When you do your resizing be sure to use *precise bicubic resizing* or the video will look like shite no matter what you do! I would also use a lossless codec such as huffy or no compression at all for the best results.

waldok
11th February 2003, 14:09
It seems your post rather belongs to the "DVD encoding" forum.

Anyway, have a try with Half-D1 resolution (352x480 NTSC and 352x576 PAL). It will let you either use a better bitrate for your movie or encode more data at your usual bitrate. But, in my own experience, quality is not OK. PIcture is crisp and all, but there is a very noticeable "stair effect" on diagonal lines, due to picture expansion to 720x480 at playback.

I tried this, but finally preferred to stick to 2 discs for very long movies (or "uncompressible" ones - see below)

Now, duration is not the only factor here since some very long movies will compress very well on one single DVD, while shorter ones might take more space. It depends on the movie contents (fast action or not and so on).
I would say you have to encode in VBR multipass mode with CCE to get the best results as far as quality and bit allocation are concerned. You'll have to go through some fine tuning at encoding time to ensure enough bitrate is allocated to difficult scenes. I'm afraid this is some "trial and error" operation if you really want te best quality.
I recently had the problem with the movie "cast away", where some encoded scenes were very poor quality although CCE didn't say anything about insufficient bitrate. I had to locally increase bitrate to improve this.

I woluld suggest to read the "Getting the best out of CCE" guide for more information.

Waldok

Waldok:cool: :cool:

waldok
11th February 2003, 14:16
Some more words :

Also you cannot compare commercial DVDs with DVDRs. LOTR is a DVD9, dual layer, 9.4 GB storage (correct me on this if needed) and your backup will be on a DVD5, single layer, 4.7GB (in fact 4.35 GB).

So you can drop your hopes of fitting LOTR "as is" on one single DVDR, even if you drop all extras (why would you think there are so many complicated guides about it around here ? :p

Just do the maths and you'll see ;)

As usual, it's a personal choice between quality and number of DVDRs...

Waldok

:cool:

mpucoder
11th February 2003, 15:09
I'd like to thank the dumbass marketing genius who decided to mislabel all writable DVD's. The capacity is approximately 4,700,000,000 bytes, which is 4.37GB (not 4.7 as the package claims). And this figure of 120 minutes - where did they get this? At what bitrate, with how many audio tracks (and what bitrate), how many subs? It's a very misleading figure. You can get a lot more than 120 minutes onto a DVD, but at a lower bitrate. Hollywood gets about 90 to 100 minutes of good (average 5Mb/s) video on a single layer disk.

And, as Waldok noted, commercially stamped DVDs can be dual layer,, or dual sided, or a combination of the two. See http://forum.doom9.org/showthread.php?s=&postid=247589&highlight=700#post247589
for capacities.
We have the fun of stripping and squeezing to make a decent 4.37GB disk.
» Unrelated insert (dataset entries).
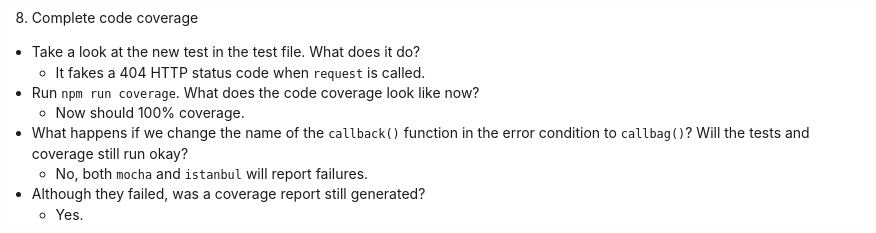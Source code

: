 8. Complete code coverage
  * Take a look at the new test in the test file. What does it do?
    * It fakes a 404 HTTP status code when `request` is called.
  * Run `npm run coverage`. What does the code coverage look like now?
    * Now should 100% coverage.
  * What happens if we change the name of the `callback()` function in the
  error condition to `callbag()`? Will the tests and coverage still run okay?
    * No, both `mocha` and `istanbul` will report failures.
  * Although they failed, was a coverage report still generated?
    * Yes.























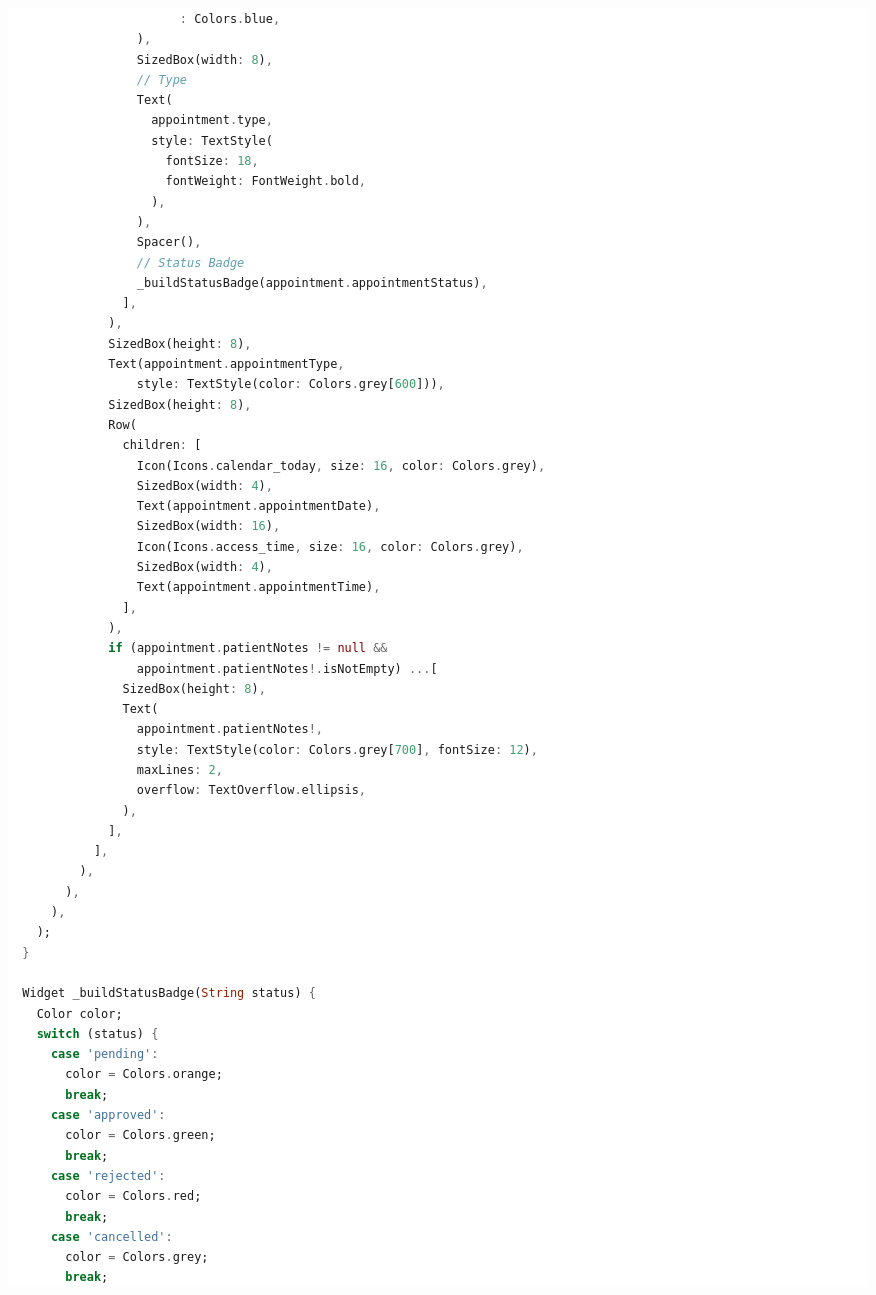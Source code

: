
 ```dart
                        : Colors.blue,
                  ),
                  SizedBox(width: 8),
                  // Type
                  Text(
                    appointment.type,
                    style: TextStyle(
                      fontSize: 18,
                      fontWeight: FontWeight.bold,
                    ),
                  ),
                  Spacer(),
                  // Status Badge
                  _buildStatusBadge(appointment.appointmentStatus),
                ],
              ),
              SizedBox(height: 8),
              Text(appointment.appointmentType,
                  style: TextStyle(color: Colors.grey[600])),
              SizedBox(height: 8),
              Row(
                children: [
                  Icon(Icons.calendar_today, size: 16, color: Colors.grey),
                  SizedBox(width: 4),
                  Text(appointment.appointmentDate),
                  SizedBox(width: 16),
                  Icon(Icons.access_time, size: 16, color: Colors.grey),
                  SizedBox(width: 4),
                  Text(appointment.appointmentTime),
                ],
              ),
              if (appointment.patientNotes != null &&
                  appointment.patientNotes!.isNotEmpty) ...[
                SizedBox(height: 8),
                Text(
                  appointment.patientNotes!,
                  style: TextStyle(color: Colors.grey[700], fontSize: 12),
                  maxLines: 2,
                  overflow: TextOverflow.ellipsis,
                ),
              ],
            ],
          ),
        ),
      ),
    );
  }

  Widget _buildStatusBadge(String status) {
    Color color;
    switch (status) {
      case 'pending':
        color = Colors.orange;
        break;
      case 'approved':
        color = Colors.green;
        break;
      case 'rejected':
        color = Colors.red;
        break;
      case 'cancelled':
        color = Colors.grey;
        break;
```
(First thing to go on all mine is the "making of" - it doesn't tell you how the movie was made, just a bunch of interviews with directors and actors who always say this was the best movie they ever did, their character has so much depth, blah, blah, blah)

waldok
11th February 2003, 18:30
Absolutely agreed on the making-of thing...Self promotion to say the least. "Man, the actors were sooo great, director was sooo cool, his wife was sooo hot (not sure I heard this one often, though :D).

Sometimes, out of 100 DVDs comes a good making of. Quite rare.